GIVEN DATA —

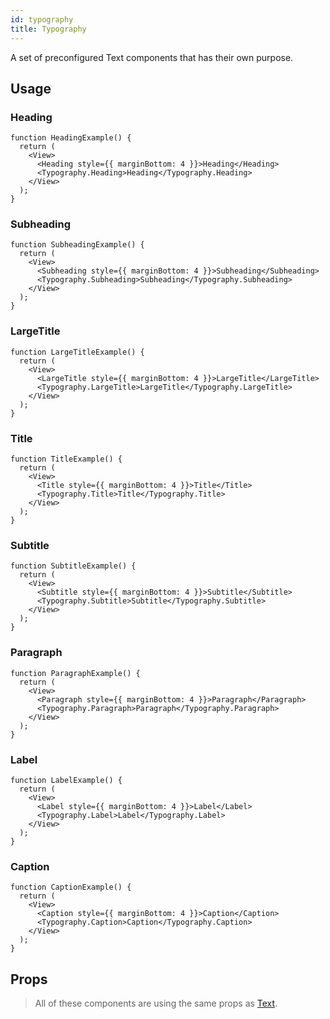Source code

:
 ```yaml
---
id: typography
title: Typography
---
```


A set of preconfigured Text components that has their own purpose.

## Usage

### Heading

```tsx live
function HeadingExample() {
  return (
    <View>
      <Heading style={{ marginBottom: 4 }}>Heading</Heading>
      <Typography.Heading>Heading</Typography.Heading>
    </View>
  );
}
```

### Subheading

```tsx live
function SubheadingExample() {
  return (
    <View>
      <Subheading style={{ marginBottom: 4 }}>Subheading</Subheading>
      <Typography.Subheading>Subheading</Typography.Subheading>
    </View>
  );
}
```

### LargeTitle

```tsx live
function LargeTitleExample() {
  return (
    <View>
      <LargeTitle style={{ marginBottom: 4 }}>LargeTitle</LargeTitle>
      <Typography.LargeTitle>LargeTitle</Typography.LargeTitle>
    </View>
  );
}
```

### Title

```tsx live
function TitleExample() {
  return (
    <View>
      <Title style={{ marginBottom: 4 }}>Title</Title>
      <Typography.Title>Title</Typography.Title>
    </View>
  );
}
```

### Subtitle

```tsx live
function SubtitleExample() {
  return (
    <View>
      <Subtitle style={{ marginBottom: 4 }}>Subtitle</Subtitle>
      <Typography.Subtitle>Subtitle</Typography.Subtitle>
    </View>
  );
}
```

### Paragraph

```tsx live
function ParagraphExample() {
  return (
    <View>
      <Paragraph style={{ marginBottom: 4 }}>Paragraph</Paragraph>
      <Typography.Paragraph>Paragraph</Typography.Paragraph>
    </View>
  );
}
```

### Label

```tsx live
function LabelExample() {
  return (
    <View>
      <Label style={{ marginBottom: 4 }}>Label</Label>
      <Typography.Label>Label</Typography.Label>
    </View>
  );
}
```

### Caption

```tsx live
function CaptionExample() {
  return (
    <View>
      <Caption style={{ marginBottom: 4 }}>Caption</Caption>
      <Typography.Caption>Caption</Typography.Caption>
    </View>
  );
}
```

## Props

> All of these components are using the same props as [Text](text).
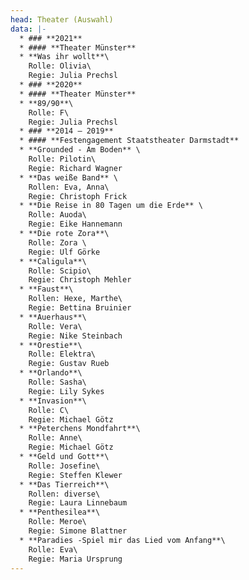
 ```yaml
---
head: Theater (Auswahl)
data: |-
  * ### **2021**
  * #### **Theater Münster**
  * **Was ihr wollt**\
    Rolle: Olivia\
    Regie: Julia Prechsl
  * ### **2020**
  * #### **Theater Münster**
  * **89/90**\
    Rolle: F\
    Regie: Julia Prechsl
  * ### **2014 – 2019**
  * #### **Festengagement Staatstheater Darmstadt**
  * **Grounded - Am Boden** \
    Rolle: Pilotin\
    Regie: Richard Wagner
  * **Das weiße Band** \
    Rollen: Eva, Anna\
    Regie: Christoph Frick
  * **Die Reise in 80 Tagen um die Erde** \
    Rolle: Auoda\
    Regie: Eike Hannemann
  * **Die rote Zora**\
    Rolle: Zora \
    Regie: Ulf Görke
  * **Caligula**\
    Rolle: Scipio\
    Regie: Christoph Mehler
  * **Faust**\
    Rollen: Hexe, Marthe\
    Regie: Bettina Bruinier
  * **Auerhaus**\
    Rolle: Vera\
    Regie: Nike Steinbach
  * **Orestie**\
    Rolle: Elektra\
    Regie: Gustav Rueb
  * **Orlando**\
    Rolle: Sasha\
    Regie: Lily Sykes
  * **Invasion**\
    Rolle: C\
    Regie: Michael Götz
  * **Peterchens Mondfahrt**\
    Rolle: Anne\
    Regie: Michael Götz
  * **Geld und Gott**\
    Rolle: Josefine\
    Regie: Steffen Klewer
  * **Das Tierreich**\
    Rollen: diverse\
    Regie: Laura Linnebaum
  * **Penthesilea**\
    Rolle: Meroe\
    Regie: Simone Blattner
  * **Paradies -Spiel mir das Lied vom Anfang**\
    Rolle: Eva\
    Regie: Maria Ursprung
---
```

EXERCISE —
Every record above should be written out again exactly; the pictures stay out of the copy.

RESPONSE FOR THIS EXERCISE —
Source code

:
 ```yaml
---
id: typography
title: Typography
---
```


A set of preconfigured Text components that has their own purpose.

## Usage

### Heading

```tsx live
function HeadingExample() {
  return (
    <View>
      <Heading style={{ marginBottom: 4 }}>Heading</Heading>
      <Typography.Heading>Heading</Typography.Heading>
    </View>
  );
}
```

### Subheading

```tsx live
function SubheadingExample() {
  return (
    <View>
      <Subheading style={{ marginBottom: 4 }}>Subheading</Subheading>
      <Typography.Subheading>Subheading</Typography.Subheading>
    </View>
  );
}
```

### LargeTitle

```tsx live
function LargeTitleExample() {
  return (
    <View>
      <LargeTitle style={{ marginBottom: 4 }}>LargeTitle</LargeTitle>
      <Typography.LargeTitle>LargeTitle</Typography.LargeTitle>
    </View>
  );
}
```

### Title

```tsx live
function TitleExample() {
  return (
    <View>
      <Title style={{ marginBottom: 4 }}>Title</Title>
      <Typography.Title>Title</Typography.Title>
    </View>
  );
}
```

### Subtitle

```tsx live
function SubtitleExample() {
  return (
    <View>
      <Subtitle style={{ marginBottom: 4 }}>Subtitle</Subtitle>
      <Typography.Subtitle>Subtitle</Typography.Subtitle>
    </View>
  );
}
```

### Paragraph

```tsx live
function ParagraphExample() {
  return (
    <View>
      <Paragraph style={{ marginBottom: 4 }}>Paragraph</Paragraph>
      <Typography.Paragraph>Paragraph</Typography.Paragraph>
    </View>
  );
}
```

### Label

```tsx live
function LabelExample() {
  return (
    <View>
      <Label style={{ marginBottom: 4 }}>Label</Label>
      <Typography.Label>Label</Typography.Label>
    </View>
  );
}
```

### Caption

```tsx live
function CaptionExample() {
  return (
    <View>
      <Caption style={{ marginBottom: 4 }}>Caption</Caption>
      <Typography.Caption>Caption</Typography.Caption>
    </View>
  );
}
```

## Props

> All of these components are using the same props as [Text](text).
 ```yaml
---
head: Theater (Auswahl)
data: |-
  * ### **2021**
  * #### **Theater Münster**
  * **Was ihr wollt**\
    Rolle: Olivia\
    Regie: Julia Prechsl
  * ### **2020**
  * #### **Theater Münster**
  * **89/90**\
    Rolle: F\
    Regie: Julia Prechsl
  * ### **2014 – 2019**
  * #### **Festengagement Staatstheater Darmstadt**
  * **Grounded - Am Boden** \
    Rolle: Pilotin\
    Regie: Richard Wagner
  * **Das weiße Band** \
    Rollen: Eva, Anna\
    Regie: Christoph Frick
  * **Die Reise in 80 Tagen um die Erde** \
    Rolle: Auoda\
    Regie: Eike Hannemann
  * **Die rote Zora**\
    Rolle: Zora \
    Regie: Ulf Görke
  * **Caligula**\
    Rolle: Scipio\
    Regie: Christoph Mehler
  * **Faust**\
    Rollen: Hexe, Marthe\
    Regie: Bettina Bruinier
  * **Auerhaus**\
    Rolle: Vera\
    Regie: Nike Steinbach
  * **Orestie**\
    Rolle: Elektra\
    Regie: Gustav Rueb
  * **Orlando**\
    Rolle: Sasha\
    Regie: Lily Sykes
  * **Invasion**\
    Rolle: C\
    Regie: Michael Götz
  * **Peterchens Mondfahrt**\
    Rolle: Anne\
    Regie: Michael Götz
  * **Geld und Gott**\
    Rolle: Josefine\
    Regie: Steffen Klewer
  * **Das Tierreich**\
    Rollen: diverse\
    Regie: Laura Linnebaum
  * **Penthesilea**\
    Rolle: Meroe\
    Regie: Simone Blattner
  * **Paradies -Spiel mir das Lied vom Anfang**\
    Rolle: Eva\
    Regie: Maria Ursprung
---
```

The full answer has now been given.